Haidt defende, e isso não me parece uma visão reacionária, pelo contrário, que as nossas crianças “possam acumular ampla gama de experiências de que necessitam, incluindo os fatores de estresse do mundo real”, estando junto à moda antiga, com seus imprevistos e improvisos. Algo assim: a vida é muito mais rica, para dizer o mínimo, do lado de fora da tela – e precisa ser conhecida e reconhecida.
Eis o melhor e o pior da vida: o inesperado, sempre a nos fazer surpresas. Aprender a lidar com elas, reagindo ao bem e ao mal com um olho no futuro, apesar de termos de resolver o que se impõe no presente, creio ser a grande equação que nos é proposta dia após dia.
Desconfio muito, e sempre, dos que projetam a vida em linha reta, não fosse ela cheia de nuances que nos fogem ao controle. Viver é maior que sonhar, embora o sonho nos seja indispensável para acreditarmos que haverá um amanhã - enquanto o sopro do prazer possa nos arrastar para algum lugar confortável. Nada será definitivo, a não ser a eterna mudança: de ânimo, desejos, rotas e desafios (o que exclui, por óbvio, o último adeus).
Não me queixo da vida pelo que ela me deu de dor, até porque não lhe dedico, com a mesma presteza, a gratidão quando me sinto pleno. Ninguém tem a consciência da felicidade quando ela se instala, sorrateiramente, embora bem-vinda. Já ao contrário, a infelicidade nos chega como um ato de profunda injustiça. Mas a vida não é justa ou injusta com ninguém. Não há escolhas para o bem ou para o mal, se eles nos chegam sem aparente explicação.
Tentar fazê-las, comparando perdas e ganhos - os nossos e os alheios-, é uma tarefa tão tola quanto inútil. Nossas escolhas, e bem o compreendemos quando penetramos com verdade e sem medo na nossa alma, são decorrência das circunstâncias e dos acontecimentos que carregamos do passado (e até do presente).
Não há um ponto de partida onde o nada nos permitiria deliberar sem olhar para trás, mesmo que o façamos célere e inconscientemente.
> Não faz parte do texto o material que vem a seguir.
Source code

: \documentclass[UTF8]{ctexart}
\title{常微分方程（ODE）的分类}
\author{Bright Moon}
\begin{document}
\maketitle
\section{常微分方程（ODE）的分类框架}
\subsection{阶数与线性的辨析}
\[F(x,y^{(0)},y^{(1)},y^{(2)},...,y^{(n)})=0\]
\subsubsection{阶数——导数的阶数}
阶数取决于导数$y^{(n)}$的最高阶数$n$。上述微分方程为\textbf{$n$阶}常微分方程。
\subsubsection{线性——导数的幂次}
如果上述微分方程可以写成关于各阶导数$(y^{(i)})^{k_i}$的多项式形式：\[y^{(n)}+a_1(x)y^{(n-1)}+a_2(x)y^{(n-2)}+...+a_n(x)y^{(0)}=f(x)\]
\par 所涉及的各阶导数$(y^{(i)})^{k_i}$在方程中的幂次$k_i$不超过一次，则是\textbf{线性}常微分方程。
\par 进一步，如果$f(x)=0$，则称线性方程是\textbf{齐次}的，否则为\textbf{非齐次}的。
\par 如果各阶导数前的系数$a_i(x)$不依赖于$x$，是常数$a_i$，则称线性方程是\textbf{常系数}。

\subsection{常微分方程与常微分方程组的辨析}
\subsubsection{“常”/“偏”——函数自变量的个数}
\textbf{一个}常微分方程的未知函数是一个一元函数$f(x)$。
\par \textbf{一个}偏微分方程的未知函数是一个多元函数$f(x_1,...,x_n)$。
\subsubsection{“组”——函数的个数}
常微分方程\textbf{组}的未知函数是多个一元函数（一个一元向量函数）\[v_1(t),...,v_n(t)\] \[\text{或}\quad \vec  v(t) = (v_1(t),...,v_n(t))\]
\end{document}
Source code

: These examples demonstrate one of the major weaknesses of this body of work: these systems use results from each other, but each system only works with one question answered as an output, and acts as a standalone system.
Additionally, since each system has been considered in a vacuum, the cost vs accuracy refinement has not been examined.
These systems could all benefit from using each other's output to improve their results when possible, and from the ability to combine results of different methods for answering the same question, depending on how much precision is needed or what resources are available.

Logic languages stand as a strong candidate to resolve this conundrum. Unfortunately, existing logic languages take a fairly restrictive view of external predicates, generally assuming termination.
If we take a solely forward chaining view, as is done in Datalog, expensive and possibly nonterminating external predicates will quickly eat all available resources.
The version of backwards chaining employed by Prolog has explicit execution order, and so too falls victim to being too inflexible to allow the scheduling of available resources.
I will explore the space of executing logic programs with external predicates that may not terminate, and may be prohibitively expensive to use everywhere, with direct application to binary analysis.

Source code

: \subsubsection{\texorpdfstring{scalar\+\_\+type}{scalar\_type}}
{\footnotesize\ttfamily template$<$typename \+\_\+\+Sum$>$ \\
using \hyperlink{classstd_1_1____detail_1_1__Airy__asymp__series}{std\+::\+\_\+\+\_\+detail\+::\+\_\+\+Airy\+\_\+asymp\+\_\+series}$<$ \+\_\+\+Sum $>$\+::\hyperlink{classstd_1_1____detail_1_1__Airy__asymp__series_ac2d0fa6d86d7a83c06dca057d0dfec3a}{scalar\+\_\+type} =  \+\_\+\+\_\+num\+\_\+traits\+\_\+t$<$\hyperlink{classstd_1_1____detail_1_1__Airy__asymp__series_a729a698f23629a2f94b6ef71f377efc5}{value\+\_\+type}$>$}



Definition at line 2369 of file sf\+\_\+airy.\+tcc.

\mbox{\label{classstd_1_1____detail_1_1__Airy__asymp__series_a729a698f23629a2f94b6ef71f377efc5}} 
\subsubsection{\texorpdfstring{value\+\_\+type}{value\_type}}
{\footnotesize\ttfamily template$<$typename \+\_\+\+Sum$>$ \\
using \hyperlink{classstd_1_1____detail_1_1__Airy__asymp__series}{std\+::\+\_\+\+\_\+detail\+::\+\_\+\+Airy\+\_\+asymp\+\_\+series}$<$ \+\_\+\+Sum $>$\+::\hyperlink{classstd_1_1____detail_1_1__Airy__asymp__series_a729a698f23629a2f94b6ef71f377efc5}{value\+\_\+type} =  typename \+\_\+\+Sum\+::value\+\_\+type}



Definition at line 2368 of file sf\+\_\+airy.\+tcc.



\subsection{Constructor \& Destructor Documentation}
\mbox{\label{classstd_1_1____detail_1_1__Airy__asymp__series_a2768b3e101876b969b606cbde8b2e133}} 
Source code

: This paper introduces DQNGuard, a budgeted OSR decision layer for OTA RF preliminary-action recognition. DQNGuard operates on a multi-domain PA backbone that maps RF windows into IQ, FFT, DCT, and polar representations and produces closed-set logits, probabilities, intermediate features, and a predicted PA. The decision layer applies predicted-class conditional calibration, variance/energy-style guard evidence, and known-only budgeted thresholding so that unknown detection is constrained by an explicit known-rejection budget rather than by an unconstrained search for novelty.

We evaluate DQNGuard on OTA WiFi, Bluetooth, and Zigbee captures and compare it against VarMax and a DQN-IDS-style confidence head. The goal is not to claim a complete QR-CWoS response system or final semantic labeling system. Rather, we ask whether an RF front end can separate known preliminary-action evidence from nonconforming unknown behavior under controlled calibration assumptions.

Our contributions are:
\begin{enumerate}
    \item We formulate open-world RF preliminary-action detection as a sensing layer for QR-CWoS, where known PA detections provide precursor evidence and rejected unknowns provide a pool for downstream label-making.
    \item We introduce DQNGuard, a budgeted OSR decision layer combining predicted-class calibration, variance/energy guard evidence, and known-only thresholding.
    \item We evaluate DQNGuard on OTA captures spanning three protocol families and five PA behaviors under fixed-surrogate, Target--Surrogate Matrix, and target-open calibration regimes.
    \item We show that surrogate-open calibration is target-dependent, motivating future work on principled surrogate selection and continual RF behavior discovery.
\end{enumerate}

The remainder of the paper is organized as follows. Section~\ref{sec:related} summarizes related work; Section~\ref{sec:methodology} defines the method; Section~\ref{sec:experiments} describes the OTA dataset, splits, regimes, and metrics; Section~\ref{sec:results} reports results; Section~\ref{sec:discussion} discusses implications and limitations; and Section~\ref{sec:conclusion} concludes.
O bebê teme a tomada de energia depois do primeiro choque. O que não há de se carregar é a fobia à eletricidade. Seria renunciar ao que já se tornou uma necessidade imperativa da humanidade.
Outros riscos precisarão ser enfrentados, até quando tudo nos parece no lugar, momentaneamente (e onde será que se esconde o bem-viver?). Renunciar aos novos riscos pode impedir que cheguemos ao lugar onde a paz possível se encontra: o equilíbrio entre o que é e o que achamos que poderia ter sido.
Enfim, os mistérios da vida não estão escritos, por ordem ou desordem, nas linhas da mão. Será assim sempre: o maior mistério da vida é a própria vida. Vivê-la, enfrentá-la e gozá-la é o tanto que nos cabe. Mesmo que não saibamos – e não sabemos mesmo – para onde estamos indo.
Perdoem-me, mas ainda creio que lugar de criança/adolescente é na “rua”.